What you need to do: Each line that contains the string "microsoft" counts once; report how many such lines appear in the data, as a number only.

Records provided:
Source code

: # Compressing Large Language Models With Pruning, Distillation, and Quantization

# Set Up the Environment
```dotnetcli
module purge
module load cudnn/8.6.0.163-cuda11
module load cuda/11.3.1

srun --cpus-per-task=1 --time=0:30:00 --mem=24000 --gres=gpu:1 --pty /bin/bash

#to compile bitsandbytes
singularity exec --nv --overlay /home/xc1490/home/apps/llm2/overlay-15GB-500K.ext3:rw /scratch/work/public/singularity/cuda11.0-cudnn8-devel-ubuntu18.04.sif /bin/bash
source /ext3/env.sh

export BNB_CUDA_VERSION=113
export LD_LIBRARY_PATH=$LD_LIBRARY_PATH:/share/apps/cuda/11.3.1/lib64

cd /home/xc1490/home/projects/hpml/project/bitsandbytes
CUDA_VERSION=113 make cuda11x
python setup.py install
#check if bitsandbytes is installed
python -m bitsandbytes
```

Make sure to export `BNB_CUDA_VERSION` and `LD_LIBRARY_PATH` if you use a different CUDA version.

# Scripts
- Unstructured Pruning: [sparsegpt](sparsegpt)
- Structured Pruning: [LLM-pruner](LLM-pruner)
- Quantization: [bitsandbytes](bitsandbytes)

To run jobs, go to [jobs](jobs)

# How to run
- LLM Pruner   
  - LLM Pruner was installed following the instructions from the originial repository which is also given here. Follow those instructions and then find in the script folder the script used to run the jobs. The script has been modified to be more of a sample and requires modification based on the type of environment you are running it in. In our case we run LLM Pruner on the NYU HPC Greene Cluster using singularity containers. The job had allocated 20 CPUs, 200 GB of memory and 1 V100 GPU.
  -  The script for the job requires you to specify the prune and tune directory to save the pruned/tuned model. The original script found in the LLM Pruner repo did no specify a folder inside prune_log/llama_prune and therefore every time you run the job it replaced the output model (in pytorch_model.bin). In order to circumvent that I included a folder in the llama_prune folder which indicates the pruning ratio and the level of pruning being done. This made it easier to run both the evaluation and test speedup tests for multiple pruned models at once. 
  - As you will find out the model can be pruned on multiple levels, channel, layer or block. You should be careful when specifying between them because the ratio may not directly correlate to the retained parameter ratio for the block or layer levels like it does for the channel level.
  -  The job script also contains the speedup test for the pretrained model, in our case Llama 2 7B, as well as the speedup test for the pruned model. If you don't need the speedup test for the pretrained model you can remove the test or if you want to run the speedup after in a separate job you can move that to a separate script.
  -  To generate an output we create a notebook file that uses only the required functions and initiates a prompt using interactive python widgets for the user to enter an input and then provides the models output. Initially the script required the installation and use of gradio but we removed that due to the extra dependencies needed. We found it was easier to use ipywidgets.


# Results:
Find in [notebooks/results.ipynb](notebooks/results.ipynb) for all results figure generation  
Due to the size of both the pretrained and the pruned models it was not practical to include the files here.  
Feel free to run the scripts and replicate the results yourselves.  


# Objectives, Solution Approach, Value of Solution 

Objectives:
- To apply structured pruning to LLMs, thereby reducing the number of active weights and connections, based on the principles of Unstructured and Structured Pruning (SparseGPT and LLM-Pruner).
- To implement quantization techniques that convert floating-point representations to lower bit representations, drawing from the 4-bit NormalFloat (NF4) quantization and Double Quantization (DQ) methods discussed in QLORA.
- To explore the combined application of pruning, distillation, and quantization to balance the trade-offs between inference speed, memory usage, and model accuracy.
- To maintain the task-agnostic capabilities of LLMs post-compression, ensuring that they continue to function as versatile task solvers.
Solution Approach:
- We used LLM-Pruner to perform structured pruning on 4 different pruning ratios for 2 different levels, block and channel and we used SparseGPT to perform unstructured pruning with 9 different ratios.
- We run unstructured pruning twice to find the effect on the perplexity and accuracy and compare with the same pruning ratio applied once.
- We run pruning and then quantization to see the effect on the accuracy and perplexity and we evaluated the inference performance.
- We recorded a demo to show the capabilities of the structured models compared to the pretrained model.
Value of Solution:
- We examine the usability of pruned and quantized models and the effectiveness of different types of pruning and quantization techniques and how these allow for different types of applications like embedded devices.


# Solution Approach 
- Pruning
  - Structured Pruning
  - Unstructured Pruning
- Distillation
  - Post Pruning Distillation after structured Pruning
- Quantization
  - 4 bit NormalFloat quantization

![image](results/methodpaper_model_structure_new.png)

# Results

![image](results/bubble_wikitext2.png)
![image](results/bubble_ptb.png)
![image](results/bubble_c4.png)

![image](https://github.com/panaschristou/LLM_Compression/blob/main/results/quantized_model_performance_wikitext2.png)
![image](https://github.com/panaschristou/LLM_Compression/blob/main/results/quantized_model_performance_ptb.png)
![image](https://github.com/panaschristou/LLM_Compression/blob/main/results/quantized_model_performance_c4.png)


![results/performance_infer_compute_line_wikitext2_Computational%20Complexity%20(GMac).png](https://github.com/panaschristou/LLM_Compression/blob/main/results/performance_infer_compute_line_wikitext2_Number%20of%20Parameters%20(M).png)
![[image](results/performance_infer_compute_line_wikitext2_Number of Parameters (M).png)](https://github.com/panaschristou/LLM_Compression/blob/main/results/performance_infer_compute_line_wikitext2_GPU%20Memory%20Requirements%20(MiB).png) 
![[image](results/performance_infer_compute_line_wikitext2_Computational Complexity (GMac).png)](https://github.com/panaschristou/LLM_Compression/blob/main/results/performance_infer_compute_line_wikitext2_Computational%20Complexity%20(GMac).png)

* * *

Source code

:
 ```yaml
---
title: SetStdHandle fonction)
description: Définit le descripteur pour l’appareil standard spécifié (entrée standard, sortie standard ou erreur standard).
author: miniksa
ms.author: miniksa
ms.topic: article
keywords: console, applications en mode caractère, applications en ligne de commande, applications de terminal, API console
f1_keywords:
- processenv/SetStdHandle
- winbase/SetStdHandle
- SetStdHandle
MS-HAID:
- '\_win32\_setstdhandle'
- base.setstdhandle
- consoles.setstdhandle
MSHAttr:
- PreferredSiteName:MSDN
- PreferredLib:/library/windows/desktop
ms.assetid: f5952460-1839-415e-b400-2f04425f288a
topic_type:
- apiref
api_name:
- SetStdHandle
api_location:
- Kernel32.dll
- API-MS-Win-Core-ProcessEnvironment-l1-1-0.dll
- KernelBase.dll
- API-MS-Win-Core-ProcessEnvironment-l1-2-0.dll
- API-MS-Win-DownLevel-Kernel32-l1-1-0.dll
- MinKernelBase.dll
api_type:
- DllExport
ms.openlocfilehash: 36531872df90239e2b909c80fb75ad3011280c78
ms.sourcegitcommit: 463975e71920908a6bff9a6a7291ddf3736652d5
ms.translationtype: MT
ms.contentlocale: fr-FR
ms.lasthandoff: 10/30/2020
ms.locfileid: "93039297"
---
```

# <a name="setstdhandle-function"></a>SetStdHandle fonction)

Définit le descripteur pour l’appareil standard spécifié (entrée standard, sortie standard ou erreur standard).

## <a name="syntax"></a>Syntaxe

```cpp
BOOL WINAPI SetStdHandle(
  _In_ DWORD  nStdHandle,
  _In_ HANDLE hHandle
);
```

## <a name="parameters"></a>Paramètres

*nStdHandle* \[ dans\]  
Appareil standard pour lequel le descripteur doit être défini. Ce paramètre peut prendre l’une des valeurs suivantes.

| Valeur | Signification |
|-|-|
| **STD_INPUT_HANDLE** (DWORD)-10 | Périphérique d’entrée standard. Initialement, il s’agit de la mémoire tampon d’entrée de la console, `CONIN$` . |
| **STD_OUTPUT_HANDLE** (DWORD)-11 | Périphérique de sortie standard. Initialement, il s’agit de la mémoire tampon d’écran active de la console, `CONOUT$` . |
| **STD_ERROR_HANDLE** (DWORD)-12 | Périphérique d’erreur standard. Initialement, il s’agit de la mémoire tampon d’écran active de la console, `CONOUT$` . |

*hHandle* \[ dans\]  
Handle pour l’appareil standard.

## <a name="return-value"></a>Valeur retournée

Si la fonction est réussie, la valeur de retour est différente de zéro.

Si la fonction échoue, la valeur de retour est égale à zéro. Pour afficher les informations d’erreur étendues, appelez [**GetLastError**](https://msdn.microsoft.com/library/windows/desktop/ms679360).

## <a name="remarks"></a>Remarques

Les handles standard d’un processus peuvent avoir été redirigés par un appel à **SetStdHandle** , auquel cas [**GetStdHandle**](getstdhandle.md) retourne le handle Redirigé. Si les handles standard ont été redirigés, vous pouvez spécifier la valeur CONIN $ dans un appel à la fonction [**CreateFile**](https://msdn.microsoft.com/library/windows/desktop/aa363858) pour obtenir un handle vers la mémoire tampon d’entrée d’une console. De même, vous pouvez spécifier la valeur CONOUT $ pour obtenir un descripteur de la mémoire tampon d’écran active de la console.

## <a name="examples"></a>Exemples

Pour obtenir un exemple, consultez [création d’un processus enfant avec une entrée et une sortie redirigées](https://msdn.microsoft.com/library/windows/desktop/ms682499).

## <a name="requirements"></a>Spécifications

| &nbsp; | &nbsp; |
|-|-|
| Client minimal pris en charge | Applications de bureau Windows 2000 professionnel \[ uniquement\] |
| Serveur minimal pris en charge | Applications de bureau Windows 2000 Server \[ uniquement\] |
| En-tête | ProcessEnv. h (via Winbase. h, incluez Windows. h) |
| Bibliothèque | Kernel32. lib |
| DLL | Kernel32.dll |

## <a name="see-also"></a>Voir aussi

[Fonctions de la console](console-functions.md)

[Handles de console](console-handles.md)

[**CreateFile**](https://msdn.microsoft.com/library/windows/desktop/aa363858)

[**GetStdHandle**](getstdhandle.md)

Written reply: 4